À peine m'étais-je immobilisé pour un court instant afin de pouvoir superviser les abeilles ouvrières qui butinaient des caboches de toques pour en extraire le nectar et le rapporter à leur ruche, qu'une chenille s'étant retrouvée, je ne sais trop comment, dans mon cou, me tira de mon extase et chuchota à mon oreille que dans trois quarts d'heure, je devais être ailleurs... C'est-à-dire en position d'assister à une certaine réunion qui, bien que très gênante à ce moment précis, n'en était pas moins importante pour le reste de ma vie.

La mine quelque peu déconfite, je pris donc mon courage d'une seule main, car de l'autre je devais ramer, et je mis cap sur Roberval, sachant y retrouver mon brave et noir coursier, que j'y avais attaché, en lui expliquant que j'allais revenir bientôt avec peut-être, à mon bras, cet amour châtain aux yeux bleus et aux odeurs de sapin, que lui aussi aime bien.

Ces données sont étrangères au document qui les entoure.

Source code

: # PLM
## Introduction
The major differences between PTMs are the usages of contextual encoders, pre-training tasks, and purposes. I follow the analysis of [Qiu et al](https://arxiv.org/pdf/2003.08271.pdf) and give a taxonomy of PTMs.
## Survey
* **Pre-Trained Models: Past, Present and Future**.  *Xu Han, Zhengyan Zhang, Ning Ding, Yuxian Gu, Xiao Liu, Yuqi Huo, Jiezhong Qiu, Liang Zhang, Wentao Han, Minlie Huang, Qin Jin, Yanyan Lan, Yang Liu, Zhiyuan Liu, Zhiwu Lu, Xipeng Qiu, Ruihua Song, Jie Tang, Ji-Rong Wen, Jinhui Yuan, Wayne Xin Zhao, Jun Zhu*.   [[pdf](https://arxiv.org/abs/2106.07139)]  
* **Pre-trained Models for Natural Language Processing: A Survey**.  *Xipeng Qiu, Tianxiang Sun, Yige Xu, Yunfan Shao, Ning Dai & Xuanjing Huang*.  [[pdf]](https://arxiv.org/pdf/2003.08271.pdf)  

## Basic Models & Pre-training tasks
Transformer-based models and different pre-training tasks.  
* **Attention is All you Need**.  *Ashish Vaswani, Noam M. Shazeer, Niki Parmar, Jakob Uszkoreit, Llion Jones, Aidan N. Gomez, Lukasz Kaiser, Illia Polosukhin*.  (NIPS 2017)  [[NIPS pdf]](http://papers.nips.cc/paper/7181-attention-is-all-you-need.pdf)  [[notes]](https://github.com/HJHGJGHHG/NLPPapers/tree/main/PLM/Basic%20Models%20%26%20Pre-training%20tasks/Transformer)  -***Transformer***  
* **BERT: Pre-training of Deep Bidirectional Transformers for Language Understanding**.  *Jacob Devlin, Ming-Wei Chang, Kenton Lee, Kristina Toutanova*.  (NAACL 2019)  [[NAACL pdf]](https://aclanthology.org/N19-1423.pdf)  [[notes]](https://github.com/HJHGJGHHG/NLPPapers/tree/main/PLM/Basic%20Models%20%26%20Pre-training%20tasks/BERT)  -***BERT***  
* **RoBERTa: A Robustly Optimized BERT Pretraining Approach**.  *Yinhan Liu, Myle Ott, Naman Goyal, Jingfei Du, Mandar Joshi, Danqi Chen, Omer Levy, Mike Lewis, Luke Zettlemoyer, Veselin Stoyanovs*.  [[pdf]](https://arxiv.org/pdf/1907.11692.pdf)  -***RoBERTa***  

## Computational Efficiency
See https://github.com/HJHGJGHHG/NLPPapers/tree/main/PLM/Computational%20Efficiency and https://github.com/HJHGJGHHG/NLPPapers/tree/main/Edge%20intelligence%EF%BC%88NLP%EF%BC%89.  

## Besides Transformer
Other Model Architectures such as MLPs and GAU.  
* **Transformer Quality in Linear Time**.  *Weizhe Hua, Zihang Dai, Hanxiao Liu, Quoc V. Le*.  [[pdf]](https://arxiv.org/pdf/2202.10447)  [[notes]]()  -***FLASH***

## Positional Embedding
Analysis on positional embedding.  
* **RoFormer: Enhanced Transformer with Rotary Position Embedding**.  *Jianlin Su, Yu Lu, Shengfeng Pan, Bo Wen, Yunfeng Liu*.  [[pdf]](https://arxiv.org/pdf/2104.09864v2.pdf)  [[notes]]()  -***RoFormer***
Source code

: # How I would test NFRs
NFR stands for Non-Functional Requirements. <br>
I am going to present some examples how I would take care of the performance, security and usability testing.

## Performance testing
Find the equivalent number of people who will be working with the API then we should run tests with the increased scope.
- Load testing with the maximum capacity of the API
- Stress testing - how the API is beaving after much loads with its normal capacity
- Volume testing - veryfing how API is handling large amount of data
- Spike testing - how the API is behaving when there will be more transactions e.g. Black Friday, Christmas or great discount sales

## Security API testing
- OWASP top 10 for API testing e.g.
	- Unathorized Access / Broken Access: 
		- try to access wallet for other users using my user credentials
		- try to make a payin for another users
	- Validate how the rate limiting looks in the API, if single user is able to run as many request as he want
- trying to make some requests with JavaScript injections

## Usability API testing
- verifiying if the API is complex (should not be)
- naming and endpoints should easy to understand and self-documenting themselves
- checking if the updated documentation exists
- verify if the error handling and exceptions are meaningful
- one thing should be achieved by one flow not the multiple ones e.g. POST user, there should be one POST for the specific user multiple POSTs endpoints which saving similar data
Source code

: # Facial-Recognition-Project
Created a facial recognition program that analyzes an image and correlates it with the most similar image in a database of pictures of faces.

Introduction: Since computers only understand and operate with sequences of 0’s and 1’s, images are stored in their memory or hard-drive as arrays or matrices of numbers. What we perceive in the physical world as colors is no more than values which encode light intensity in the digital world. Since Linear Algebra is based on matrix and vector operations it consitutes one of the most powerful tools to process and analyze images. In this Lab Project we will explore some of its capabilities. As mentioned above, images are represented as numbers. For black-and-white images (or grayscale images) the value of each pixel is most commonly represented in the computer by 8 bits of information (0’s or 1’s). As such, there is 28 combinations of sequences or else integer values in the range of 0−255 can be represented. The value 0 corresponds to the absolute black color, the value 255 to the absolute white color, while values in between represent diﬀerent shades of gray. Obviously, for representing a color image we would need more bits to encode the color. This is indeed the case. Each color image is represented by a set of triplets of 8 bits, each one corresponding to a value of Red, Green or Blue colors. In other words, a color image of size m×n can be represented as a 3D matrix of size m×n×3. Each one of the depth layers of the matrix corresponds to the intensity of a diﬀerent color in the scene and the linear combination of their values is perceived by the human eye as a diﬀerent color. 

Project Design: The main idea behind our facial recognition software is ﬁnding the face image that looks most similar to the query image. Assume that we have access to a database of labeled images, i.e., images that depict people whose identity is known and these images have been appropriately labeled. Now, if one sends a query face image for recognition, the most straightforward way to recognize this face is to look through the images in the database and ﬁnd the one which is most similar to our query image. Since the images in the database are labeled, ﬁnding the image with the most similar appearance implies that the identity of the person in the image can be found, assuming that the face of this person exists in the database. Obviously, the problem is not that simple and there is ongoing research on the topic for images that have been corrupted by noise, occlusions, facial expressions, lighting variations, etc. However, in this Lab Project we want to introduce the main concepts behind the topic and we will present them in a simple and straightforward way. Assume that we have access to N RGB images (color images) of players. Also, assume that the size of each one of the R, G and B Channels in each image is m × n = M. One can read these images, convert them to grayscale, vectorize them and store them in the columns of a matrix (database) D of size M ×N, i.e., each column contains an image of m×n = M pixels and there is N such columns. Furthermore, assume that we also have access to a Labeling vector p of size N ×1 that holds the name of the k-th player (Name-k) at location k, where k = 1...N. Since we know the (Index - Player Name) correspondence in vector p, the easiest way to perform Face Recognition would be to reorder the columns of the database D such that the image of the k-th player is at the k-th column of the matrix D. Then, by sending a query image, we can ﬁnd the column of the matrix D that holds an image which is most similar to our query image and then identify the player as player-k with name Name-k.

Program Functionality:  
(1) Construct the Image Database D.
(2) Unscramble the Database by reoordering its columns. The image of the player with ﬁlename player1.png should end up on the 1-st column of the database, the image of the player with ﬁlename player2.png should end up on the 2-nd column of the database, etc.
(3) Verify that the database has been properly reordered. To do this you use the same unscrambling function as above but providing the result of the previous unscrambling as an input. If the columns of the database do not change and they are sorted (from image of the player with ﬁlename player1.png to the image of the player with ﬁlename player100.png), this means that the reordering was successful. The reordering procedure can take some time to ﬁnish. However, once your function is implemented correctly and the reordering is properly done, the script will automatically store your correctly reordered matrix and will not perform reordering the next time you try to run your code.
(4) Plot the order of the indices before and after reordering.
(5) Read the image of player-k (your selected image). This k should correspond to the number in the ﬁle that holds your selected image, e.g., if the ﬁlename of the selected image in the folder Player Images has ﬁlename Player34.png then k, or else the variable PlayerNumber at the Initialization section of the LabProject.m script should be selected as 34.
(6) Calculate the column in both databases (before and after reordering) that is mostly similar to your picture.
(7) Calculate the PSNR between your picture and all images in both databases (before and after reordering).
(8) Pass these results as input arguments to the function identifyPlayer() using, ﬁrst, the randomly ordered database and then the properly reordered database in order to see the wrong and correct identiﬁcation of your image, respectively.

Chemin faisant, j'ai découvert, par le plus grand des hasards, un pin moyen qui m'a semblé avoir perdu la tête à propos de je ne sais quoi, et qui se tenait en retrait, empêchant les mouches de sauter la clôture et ne permettant pas aux promeneurs d'écornifler ce qui pouvait bien se passer derrière la haie... Je lui ai promis d'ailleurs que je retournerais le visiter bientôt, quand les heures allaient être plus favorables aux longues conversations. Il m'a fait réponse qu'on allait en reparler et tout mettre au clair, si toutefois je finissais par gagner sa confiance au fil des temps...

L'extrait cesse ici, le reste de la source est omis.